What breakthrough or “a-ha” moment did you experience when concepting or executing this project?

Among the Easter Eggs we wanted to include somewhere on the website, was a fun fact about the new font that Twitch used for the rebrand, which is named after Robert Moog, the inventor of the first commercial synthesizer. We really wanted to make a feature about it, but we did loads of versions and nothing was really working. The night before our last creative review, we came up with a concept that mashed up Nyan and Bob Ross–two popular memes on the Twitch platform–along with an interactive mini synthesizer and everyone loved it. It ended up being one of the last bits to be approved, but one of our favorites features.


Q: What web technologies, tools, or resources did you use to develop this? A: We designed the project using Sketch with a shared library between our team to stay aligned with all the design patterns we have created during the project. To explore interactions, motion, and create a prototype of the full experience, we used Principle. Because of the heavy use of motion, we chose to also present our work straight from the Principle prototype, helping everyone better understand how the project would turn out. Our partners at CloudCannon did a splendid job on translating our prototype into real code, achieving a result ever so similar to our proposal.

Q: How did you balance your creative and technical capabilities with the client’s brand? A: As always, our biggest challenge was time. This meant we had to constantly balance timeline-related decisions with our ambition to push the boundaries. We were vigilant about evaluating feasibility, and always having smart alternatives.

Q: How did the final product defy your expectations? A: The reaction from both the Twitch and design communities was really positive. This project was really supposed to showcase the new brand identity, but it went so much further and really blew up the notion of what a brand site could be. There is a section on the site called ‘Bringing it all together’–the idea was to create something that showed all the brand elements working together in a way that felt uniquely Twitch. This aspect in particular, really drove the conversation about the rebrand.

Q: Why is this an exciting time to create new digital experiences? How does your team fit into this? A: A lot of companies like Twitch now have very established in-house creative teams, and we see this a lot with other clients too.
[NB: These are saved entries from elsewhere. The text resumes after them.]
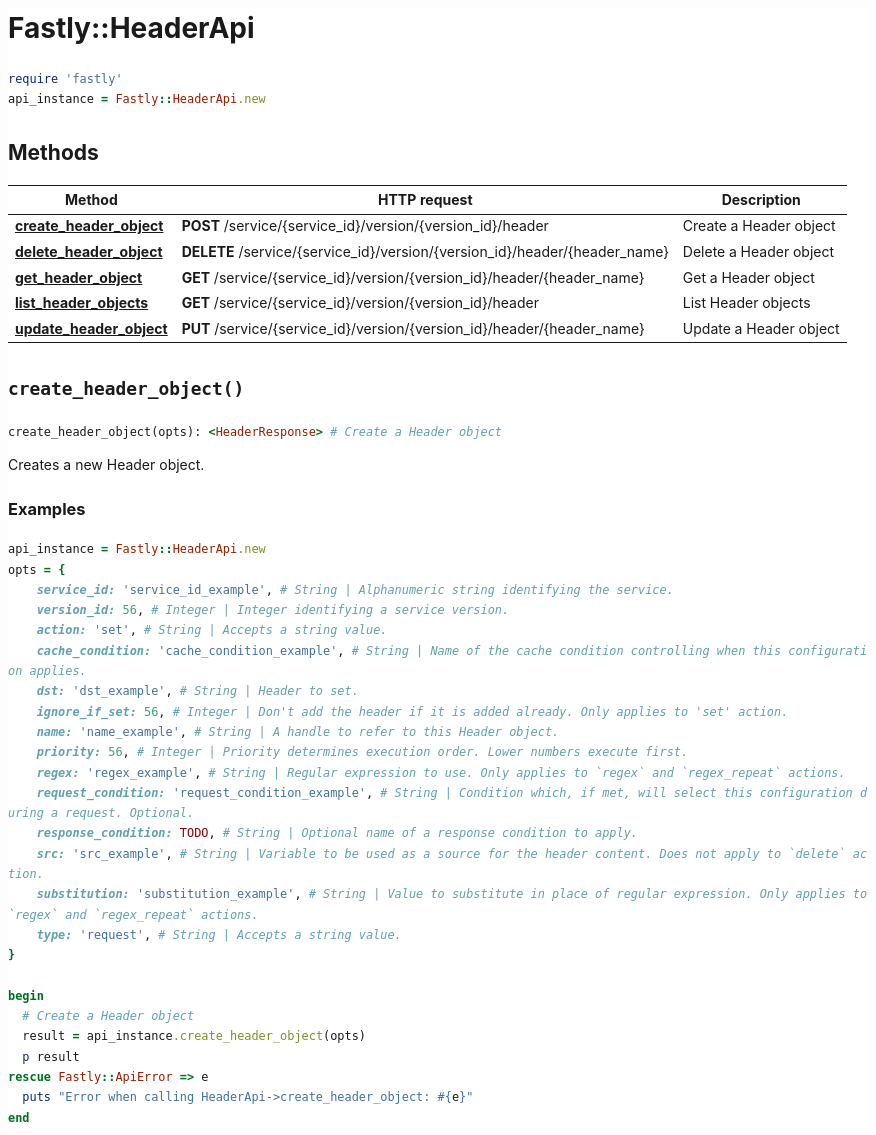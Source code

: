 # Fastly::HeaderApi


```ruby
require 'fastly'
api_instance = Fastly::HeaderApi.new
```

## Methods

| Method | HTTP request | Description |
| ------ | ------------ | ----------- |
| [**create_header_object**](HeaderApi.md#create_header_object) | **POST** /service/{service_id}/version/{version_id}/header | Create a Header object |
| [**delete_header_object**](HeaderApi.md#delete_header_object) | **DELETE** /service/{service_id}/version/{version_id}/header/{header_name} | Delete a Header object |
| [**get_header_object**](HeaderApi.md#get_header_object) | **GET** /service/{service_id}/version/{version_id}/header/{header_name} | Get a Header object |
| [**list_header_objects**](HeaderApi.md#list_header_objects) | **GET** /service/{service_id}/version/{version_id}/header | List Header objects |
| [**update_header_object**](HeaderApi.md#update_header_object) | **PUT** /service/{service_id}/version/{version_id}/header/{header_name} | Update a Header object |


## `create_header_object()`

```ruby
create_header_object(opts): <HeaderResponse> # Create a Header object
```

Creates a new Header object.

### Examples

```ruby
api_instance = Fastly::HeaderApi.new
opts = {
    service_id: 'service_id_example', # String | Alphanumeric string identifying the service.
    version_id: 56, # Integer | Integer identifying a service version.
    action: 'set', # String | Accepts a string value.
    cache_condition: 'cache_condition_example', # String | Name of the cache condition controlling when this configuration applies.
    dst: 'dst_example', # String | Header to set.
    ignore_if_set: 56, # Integer | Don't add the header if it is added already. Only applies to 'set' action.
    name: 'name_example', # String | A handle to refer to this Header object.
    priority: 56, # Integer | Priority determines execution order. Lower numbers execute first.
    regex: 'regex_example', # String | Regular expression to use. Only applies to `regex` and `regex_repeat` actions.
    request_condition: 'request_condition_example', # String | Condition which, if met, will select this configuration during a request. Optional.
    response_condition: TODO, # String | Optional name of a response condition to apply.
    src: 'src_example', # String | Variable to be used as a source for the header content. Does not apply to `delete` action.
    substitution: 'substitution_example', # String | Value to substitute in place of regular expression. Only applies to `regex` and `regex_repeat` actions.
    type: 'request', # String | Accepts a string value.
}

begin
  # Create a Header object
  result = api_instance.create_header_object(opts)
  p result
rescue Fastly::ApiError => e
  puts "Error when calling HeaderApi->create_header_object: #{e}"
end
```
So it's now less about the typical agency-client relationship and more about a unified team working together openly, honestly, and collaboratively. There are fewer big reveals and more collective working sessions and discussions. We had a lot of healthy debates about which ideas were worth the extra work, and which ones we had to let go. The success of this project ultimately depended on a unified team composed of Twitch’s creative team, their engineers, and our team at Elephant all working in sync with a passion to launch the new rebrand in style.